Rob Wile of NBC News reports that the average 30-year rate hit 7.48% as of Monday, a 23-year high. This is due to a strong economy and less interest in government bonds. Less demand drives up bond yields, which are tied to mortgage rates which increase in concert.

WeWork troubles

Emily Fu of ConnectCRE reports on the embattled co-working giant WeWork, which recently announced a 40-1 stock split to keep in compliance with the NYSE. The reverse stock split will combine 40 existing shares into one share as of September 1st.

The Visual Capitalist highlights the rise and fall of WeWork, noting that by January 2019 the company was valued at $47 billion. Now, the company has a market capitalization of about half a billion.

Last week, the company reportedly said “substantial doubt exists” that it could stay afloat, according to Andria Cheng of CoStar. To help solve the financial problems facing WeWork, the company plans to shed more space after exiting or amending 590 leases since the Q4 of 2019. The company has also already cut $12.7 billion in future lease payments. 

Ari Levy of CNBC reports that WeWork had a net loss in Q1 of $700 million after losing a total of $2.3 billion in 2022. By the end of June 2023, WeWork had $205 million in cash and total liquidity of $680 million but still had almost $3 billion in long-term debt.

WeWork’s financial troubles point to the larger concern with commercial real estate, according to Edward Helmore of The Guardian. U.S. office vacancy rates now hover over 13%, and “adding WeWork-leased properties to the vacancy list would only compound commercial real estate’s distress, at a time when many are wondering whether we need to fundamentally rethink the use of office buildings in the post-Covid, work-from-home era.”

For more, check out Erik Sherman’s Globe St article, WeWork and the Challenge of Labeling CRE Companies as Tech.

Sales volume

As a result of surging mortgage rates, sales volume has hit record lows as would-be buyers and sellers stay on the sidelines. According to Sabrina Speianu of, new listings dropped again last week and are down 8.1% year-over-year. Active listings also decreased for the 8th consecutive week, lagging last year by 8.6%.

“While it’s likely that we might see more new listings this fall than the previous year, inventory will continue to remain constrained as listings are still more than 20% below typical pre-pandemic levels seen this time of year.”

Indeed, Glenn Kelman, CEO of Redfin, is quoted by Inman as saying that the housing market is now at “rock bottom.” Kelman continues by saying that “[s]ales volume couldn’t be worse…The only people moving right now are the ones who absolutely have to.” Further, younger generations still on the sidelines waiting for their chance to purchase a home will keep housing prices propped up for the foreseeable future.
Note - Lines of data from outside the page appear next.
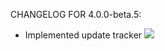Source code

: CHANGELOG FOR 4.0.0-beta.5:

+ Implemented update tracker ![](https://media.discordapp.net/attachments/680748717644578880/1027479940523884594/unknown.png)
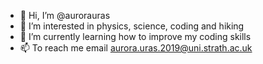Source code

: - 👋 Hi, I’m @aurorauras
- 👀 I’m interested in physics, science, coding and hiking
- 🌱 I’m currently learning how to improve my coding skills
- 📫 To reach me email aurora.uras.2019@uni.strath.ac.uk

<!---
aurorauras/aurorauras is a ✨ special ✨ repository because its `README.md` (this file) appears on your GitHub profile.
You can click the Preview link to take a look at your changes.
--->
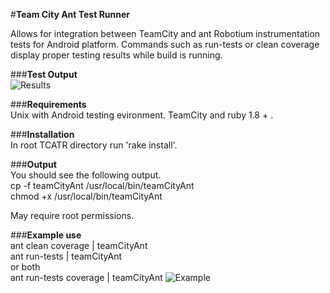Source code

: #**Team City Ant Test Runner**  
  
Allows for integration between TeamCity and ant Robotium instrumentation tests for Android platform. Commands such as run-tests or clean coverage display proper testing results while build is running. 
  
###**Test Output**  
![Results](https://github.com/curiousminds/teamCityAntTestRunner/raw/master/test_results.png "Results")  
  
###**Requirements**  
Unix with Android testing evironment. TeamCity and ruby 1.8 + .  
  
###**Installation**  
In root TCATR directory run 'rake install'.  
  
###**Output**  
You should see the following output.  
cp -f teamCityAnt /usr/local/bin/teamCityAnt  
chmod +x /usr/local/bin/teamCityAnt  
  
May require root permissions.  
  
###**Example use**  
ant clean coverage | teamCityAnt  
ant run-tests | teamCityAnt  
or both  
ant run-tests coverage | teamCityAnt
![Example](https://github.com/curiousminds/teamCityAntTestRunner/raw/master/teamcity_example.png "Example")
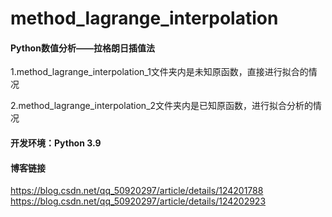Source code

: # method_lagrange_interpolation

#### Python数值分析——拉格朗日插值法
1.method_lagrange_interpolation_1文件夹内是未知原函数，直接进行拟合的情况  

2.method_lagrange_interpolation_2文件夹内是已知原函数，进行拟合分析的情况

#### 开发环境：Python 3.9

#### 博客链接
https://blog.csdn.net/qq_50920297/article/details/124201788  
https://blog.csdn.net/qq_50920297/article/details/124202923
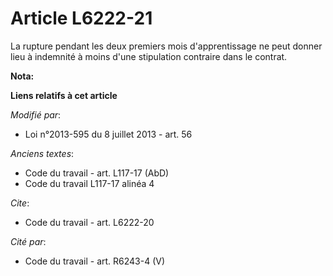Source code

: # Article L6222-21

La rupture pendant les deux premiers mois d'apprentissage ne peut donner lieu à indemnité à moins d'une stipulation contraire
dans le contrat.

**Nota:**



**Liens relatifs à cet article**

_Modifié par_:

  - Loi n°2013-595 du 8 juillet 2013 - art. 56

_Anciens textes_:

  - Code du travail - art. L117-17 (AbD)
  - Code du travail L117-17 alinéa 4

_Cite_:

  - Code du travail - art. L6222-20

_Cité par_:

  - Code du travail - art. R6243-4 (V)
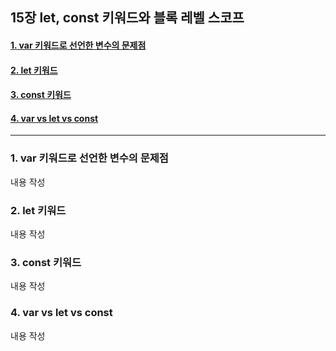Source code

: ## 15장 let, const 키워드와 블록 레벨 스코프

#### [1. var 키워드로 선언한 변수의 문제점](#1.-var-키워드로-선언한-변수의-문제점)
#### [2. let 키워드](#2.-let-키워드)
#### [3. const 키워드](#3.-const-키워드)
#### [4. var vs let vs const](#4.-var-vs-let-vs-const)

***

### 1. var 키워드로 선언한 변수의 문제점

내용 작성

### 2. let 키워드

내용 작성

### 3. const 키워드

내용 작성

### 4. var vs let vs const

내용 작성


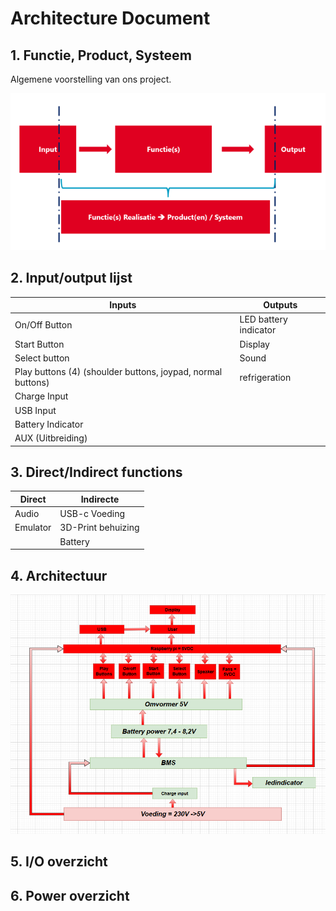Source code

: 
 
 <h1>Architecture Document </h1>
 <h2>1. Functie, Product, Systeem</h2>
 <p>Algemene voorstelling van ons project.</p>
<img src = "functieProductSysteem.png">

<h2>2. Input/output lijst</h2>


| Inputs            | Outputs |
| -------           | ------- 
|On/Off Button      |LED battery indicator
|Start Button       |Display
|Select button      |Sound
|Play buttons (4) (shoulder buttons, joypad, normal buttons)            |refrigeration
|Charge Input       |
|USB Input          |
|Battery Indicator  |
|AUX (Uitbreiding)  |


<h2>3. Direct/Indirect functions</h2>

|Direct   | Indirecte
|------   | ---------
|Audio    | USB-c Voeding
|Emulator | 3D-Print behuizing
          | Battery





<h2>4. Architectuur</h2>

<img src = "architecture.png">

<h2>5. I/O overzicht </h2>
<h2>6. Power overzicht</h2>

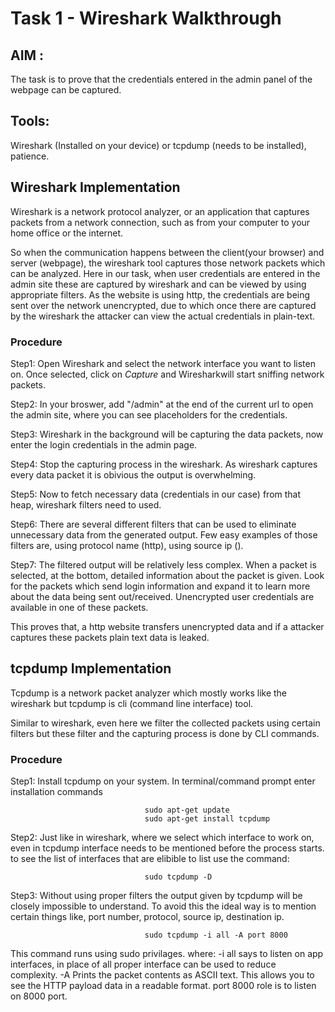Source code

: # Task 1 - Wireshark Walkthrough    
  


## **AIM :**
  The task is to prove that the credentials entered in the admin panel of the webpage can be captured.
  
## **Tools:**
  Wireshark (Installed on your device) or tcpdump (needs to be installed), patience.
  
## **Wireshark Implementation**

Wireshark is a network protocol analyzer, or an application that captures packets from a network connection, such as from your computer to your home office or the internet.
  
So when the communication happens between the client(your browser) and server (webpage), the wireshark tool captures those network packets which can be analyzed.
Here in our task, when user credentials are entered in the admin site these are captured by wireshark and can be viewed by using appropriate filters.
As the website is using http, the credentials are being sent over the network unencrypted, due to which once there are captured by the wireshark the attacker can view the actual credentials in plain-text.

### **Procedure**

 Step1: Open Wireshark and select the network interface you want to listen on. Once selected, click on *Capture* and Wiresharkwill start sniffing network packets.
 
 Step2: In your broswer, add "/admin" at the end of the current url to open the admin site, where you can see placeholders for the credentials.
 
 Step3: Wireshark in the background will be capturing the data packets, now enter the login credentials in the admin page.
 
 Step4: Stop the capturing process in the wireshark. As wireshark captures every data packet it is obivious the output is overwhelming.
 
 Step5: Now to fetch necessary data (credentials in our case) from that heap, wireshark filters need to used.
 
 Step6: There are several different filters that can be used to eliminate unnecessary data from the generated output. Few easy examples of those filters are, using protocol name (http), using source ip ().
 
 Step7: The filtered output will be relatively less complex. When a packet is selected, at the bottom, detailed information about the packet is given. Look for the packets which send login information and expand it to learn more about the data being sent out/received. Unencrypted user credentials are available in one of these packets.
  
  This proves that, a http website transfers unencrypted data and if a attacker captures these packets plain text data is leaked.
  
  
  
  
## **tcpdump Implementation**

  Tcpdump is a network packet analyzer which mostly works like the wireshark but tcpdump is cli (command line interface) tool.
  
  Similar to wireshark, even here we filter the collected packets using certain filters but these filter and the capturing process is done by CLI commands.
  
  
### **Procedure**

  Step1: Install tcpdump on your system. In terminal/command prompt enter installation commands 
  
                                  sudo apt-get update
                                  sudo apt-get install tcpdump
  
  Step2: Just like in wireshark, where we select which interface to work on, even in tcpdump interface needs to be mentioned before the process starts.
  to see the list of interfaces that are elibible to list use the command:
  
                                  sudo tcpdump -D
                                  
  Step3: Without using proper filters the output given by tcpdump will be closely impossible to understand. To avoid this the ideal way is to mention certain things like, port number, protocol, source ip, destination ip. 
                              
                                  sudo tcpdump -i all -A port 8000
                                  
  This command runs using sudo privilages. where:
                                                -i all says to listen on app interfaces, in place of all proper interface can be used to reduce complexity.
                                                -A Prints the packet contents as ASCII text. This allows you to see the HTTP payload data in a readable format.
                                                port 8000 role is to listen on 8000 port. 

  



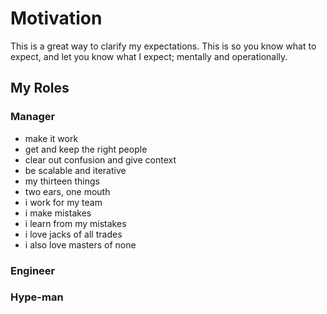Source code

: # Motivation

This is a great way to clarify my expectations. This is so you know what to expect,
and let you know what I expect; mentally and operationally.

## My Roles

### Manager

* make it work
* get and keep the right people
* clear out confusion and give context
* be scalable and iterative
* my thirteen things
* two ears, one mouth
* i work for my team
* i make mistakes
* i learn from my mistakes
* i love jacks of all trades
* i also love masters of none

### Engineer


### Hype-man



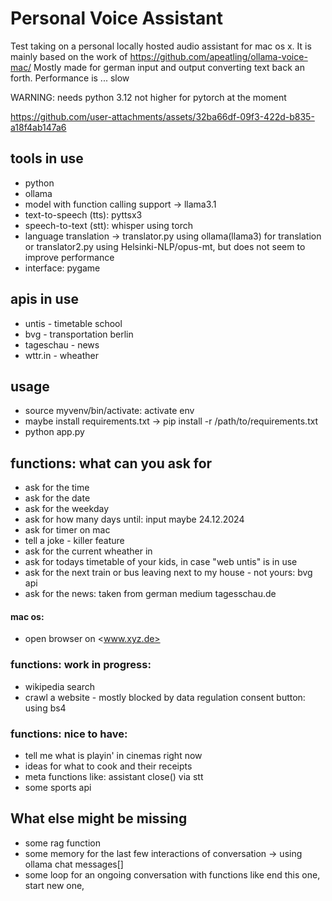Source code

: # Personal Voice Assistant

Test taking on a personal locally hosted audio assistant for mac os x.
It is mainly based on the work of https://github.com/apeatling/ollama-voice-mac/
Mostly made for german input and output converting text back an forth.
Performance is ... slow

WARNING: needs python 3.12 not higher for pytorch at the moment

https://github.com/user-attachments/assets/32ba66df-09f3-422d-b835-a18f4ab147a6

## tools in use
- python
- ollama
- model with function calling support -> llama3.1
- text-to-speech (tts): pyttsx3 
- speech-to-text (stt): whisper using torch
- language translation -> translator.py using ollama(llama3) for translation or translator2.py using Helsinki-NLP/opus-mt, but does not seem to improve performance
- interface: pygame

## apis in use
- untis - timetable school
- bvg - transportation berlin 
- tageschau - news
- wttr.in - wheather

## usage
- source myvenv/bin/activate: activate env
- maybe install requirements.txt -> pip install -r /path/to/requirements.txt
- python app.py

## functions: what can you ask for
- ask for the time
- ask for the date
- ask for the weekday
- ask for how many days until: input maybe 24.12.2024
- ask for timer on mac 
- tell a joke - killer feature
- ask for the current wheather in
- ask for todays timetable of your kids, in case "web untis" is in use
- ask for the next train or bus leaving next to my house - not yours: bvg api
- ask for the news: taken from german medium tagesschau.de 
#### mac os:
- open browser on <www.xyz.de>

### functions: work in progress:
- wikipedia search
- crawl a website - mostly blocked by data regulation consent button: using bs4

### functions: nice to have:
- tell me what is playin' in cinemas right now 
- ideas for what to cook and their receipts
- meta functions like: assistant close() via stt
- some sports api 

## What else might be missing 
- some rag function
- some memory for the last few interactions of conversation -> using ollama chat messages[]
- some loop for an ongoing conversation with functions like end this one, start new one,







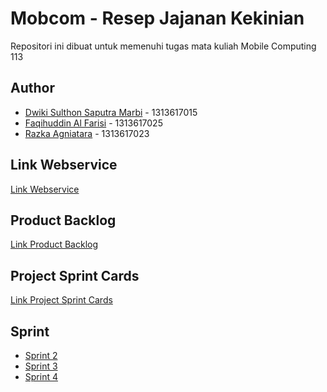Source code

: # Mobcom - Resep Jajanan Kekinian
Repositori ini dibuat untuk memenuhi tugas mata kuliah Mobile Computing 113

## Author
* [Dwiki Sulthon Saputra Marbi](https://github.com/DNABigBoss) - 1313617015
* [Faqihuddin Al Farisi](https://github.com/falfisme) - 1313617025
* [Razka Agniatara](https://github.com/Razka173) - 1313617023

## Link Webservice
[Link Webservice](https://github.com/DNABigBoss/Mobcom-WebService)

## Product Backlog
[Link Product Backlog](https://docs.google.com/spreadsheets/d/17UESCjCuMqcH6AoVo_Gtnt-EjXaEHkXbpOpHY_e4tcw/edit?usp=sharing)

## Project Sprint Cards
[Link Project Sprint Cards](https://github.com/DNABigBoss/Mobcom/projects/2)

## Sprint 
* [Sprint 2](https://github.com/DNABigBoss/Mobcom/tree/sprint2)
* [Sprint 3](https://github.com/DNABigBoss/Mobcom/tree/sprint3)
* [Sprint 4](https://github.com/DNABigBoss/Mobcom/tree/sprint4)
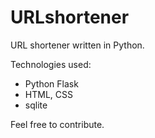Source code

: # URLshortener

URL shortener written in Python.

Technologies used:
  - Python Flask
  - HTML, CSS
  - sqlite
  
Feel free to contribute.
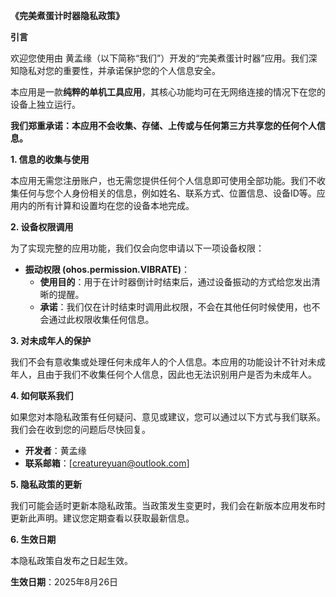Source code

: **《完美煮蛋计时器隐私政策》**

**引言**

欢迎您使用由 黄孟缘（以下简称“我们”）开发的“完美煮蛋计时器”应用。我们深知隐私对您的重要性，并承诺保护您的个人信息安全。

本应用是一款**纯粹的单机工具应用**，其核心功能均可在无网络连接的情况下在您的设备上独立运行。

**我们郑重承诺：本应用不会收集、存储、上传或与任何第三方共享您的任何个人信息。**

**1. 信息的收集与使用**

本应用无需您注册账户，也无需您提供任何个人信息即可使用全部功能。我们不收集任何与您个人身份相关的信息，例如姓名、联系方式、位置信息、设备ID等。应用内的所有计算和设置均在您的设备本地完成。

**2. 设备权限调用**

为了实现完整的应用功能，我们仅会向您申请以下一项设备权限：

* **振动权限 (ohos.permission.VIBRATE)**：
    * **使用目的**：用于在计时器倒计时结束后，通过设备振动的方式给您发出清晰的提醒。
    * **承诺**：我们仅在计时结束时调用此权限，不会在其他任何时候使用，也不会通过此权限收集任何信息。

**3. 对未成年人的保护**

我们不会有意收集或处理任何未成年人的个人信息。本应用的功能设计不针对未成年人，且由于我们不收集任何个人信息，因此也无法识别用户是否为未成年人。

**4. 如何联系我们**

如果您对本隐私政策有任何疑问、意见或建议，您可以通过以下方式与我们联系。我们会在收到您的问题后尽快回复。

* **开发者**：黄孟缘
* **联系邮箱**：[creatureyuan@outlook.com]

**5. 隐私政策的更新**

我们可能会适时更新本隐私政策。当政策发生变更时，我们会在新版本应用发布时更新此声明。建议您定期查看以获取最新信息。

**6. 生效日期**

本隐私政策自发布之日起生效。

**生效日期**：2025年8月26日
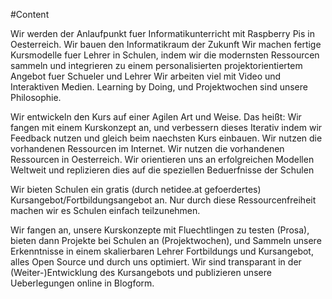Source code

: #Content

Wir werden der Anlaufpunkt fuer Informatikunterricht mit Raspberry Pis in Oesterreich.
Wir bauen den Informatikraum der Zukunft
Wir machen fertige Kursmodelle fuer Lehrer in Schulen, indem wir die modernsten Ressourcen sammeln und integrieren zu einem personalisierten projektorientiertem Angebot fuer Schueler und Lehrer
Wir arbeiten viel mit Video und Interaktiven Medien. Learning by Doing, und Projektwochen sind unsere Philosophie.

Wir entwickeln den Kurs auf einer Agilen Art und Weise. Das heißt: Wir fangen mit einem Kurskonzept an, und verbessern dieses Iterativ indem wir Feedback nutzen und gleich beim naechsten Kurs einbauen.
Wir nutzen die vorhandenen Ressourcen im Internet.
Wir nutzen die vorhandenen Ressourcen in Oesterreich.
Wir orientieren uns an erfolgreichen Modellen Weltweit und replizieren dies auf die speziellen Beduerfnisse der Schulen

Wir bieten Schulen ein gratis (durch netidee.at gefoerdertes) Kursangebot/Fortbildungsangebot an. Nur durch diese Ressourcenfreiheit machen wir es Schulen einfach teilzunehmen.

Wir fangen an, unsere Kurskonzepte mit Fluechtlingen zu testen (Prosa), bieten dann Projekte bei Schulen an (Projektwochen), und Sammeln unsere Erkenntnisse in einem skalierbaren Lehrer Fortbildungs und Kursangebot, alles Open Source und durch uns optimiert.
Wir sind transparant in der (Weiter-)Entwicklung des Kursangebots und publizieren unsere Ueberlegungen online in Blogform.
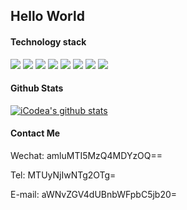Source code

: 
## Hello World



#### Technology stack
![](https://camo.githubusercontent.com/6664a8db04a2dce8d30f4a5ca53db03fc0143365/68747470733a2f2f696d672e736869656c64732e696f2f62616467652f2d4769742d2532334630353033323f7374796c653d666f722d7468652d6261646765266c6f676f3d676974266c6f676f436f6c6f723d253233666666666666)
![](https://camo.githubusercontent.com/31fc982c906c6ec5175f4191f5c151a27c934c6d/68747470733a2f2f696d672e736869656c64732e696f2f62616467652f2d48544d4c352d2532334534344432373f7374796c653d666f722d7468652d6261646765266c6f676f3d68746d6c35266c6f676f436f6c6f723d666666666666)
![](https://camo.githubusercontent.com/9cb183d8968b3cc23eae4c8739a135bd0d54ebbc/68747470733a2f2f696d672e736869656c64732e696f2f62616467652f2d435353332d2532333135373242363f7374796c653d666f722d7468652d6261646765266c6f676f3d63737333)
![](https://camo.githubusercontent.com/7d1311466704969efc1f25259d49d5ffb6c8dc33/68747470733a2f2f696d672e736869656c64732e696f2f62616467652f2d4a6176615363726970742d2532334637444631433f7374796c653d666f722d7468652d6261646765266c6f676f3d6a617661736372697074266c6f676f436f6c6f723d303030303030266c6162656c436f6c6f723d25323346374446314326636f6c6f723d253233464643453541)
![](https://camo.githubusercontent.com/b24bd960fd25ec3028d1ead729a24142d42cadd1/68747470733a2f2f696d672e736869656c64732e696f2f62616467652f2d5675652e6a732d2532333263336535303f7374796c653d666f722d7468652d6261646765266c6f676f3d5675652e6a73)
![](https://camo.githubusercontent.com/c74da1f4e5f324b69b6c7c7ce5f0535bb98a412d/68747470733a2f2f696d672e736869656c64732e696f2f62616467652f2d547970655363726970742d2532333033316433303f7374796c653d666f722d7468652d6261646765266c6f676f3d74797065736372697074)
![](https://camo.githubusercontent.com/9bc9a63bafaebaff2a7401cdc5772081e1eb785c/68747470733a2f2f696d672e736869656c64732e696f2f62616467652f2d4e6f64654a532d2532334630353033323f7374796c653d666f722d7468652d6261646765266c6f676f3d4e6f64652e6a73266c6f676f436f6c6f723d253233666666666666)
![](https://camo.githubusercontent.com/5f49af2d971f813210d14105f0f7253ff5c7e5f7/68747470733a2f2f696d672e736869656c64732e696f2f62616467652f2d5653436f64652d2532333030374143433f7374796c653d666f722d7468652d6261646765266c6f676f3d76697375616c2d73747564696f2d636f6465)


#### Github Stats
[![iCodea's github stats](https://github-readme-stats.vercel.app/api?username=icodea&count_private=true&show_icons=true&theme=synthwave)](https://github.com/anuraghazra/github-readme-stats)



#### Contact Me

Wechat:  amluMTI5MzQ4MDYzOQ==

Tel:  MTUyNjIwNTg2OTg=

E-mail:  aWNvZGV4dUBnbWFpbC5jb20=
Dana Anderson of Redfin highlights that the lack of resale activity has boosted new home construction purchases. Newly built homes now comprise a third (31%) of single-family homes on the market as of Q2 2023. According to Anderson, that is a record share and is keeping the broader market afloat as we see minimal existing homes coming to market.

New home construction sales high

Source: Redfin (August 2023)

“For many homebuyers, new construction is a welcome option in today’s market–especially in the southern part of the country, where new homes tend to be more prevalent. That’s partly because new homes are often easier to find and partly because builders are more likely than individual homeowners to offer concessions; builders typically don’t have the option of pulling a home off the market if they’re unable to get the price they want.”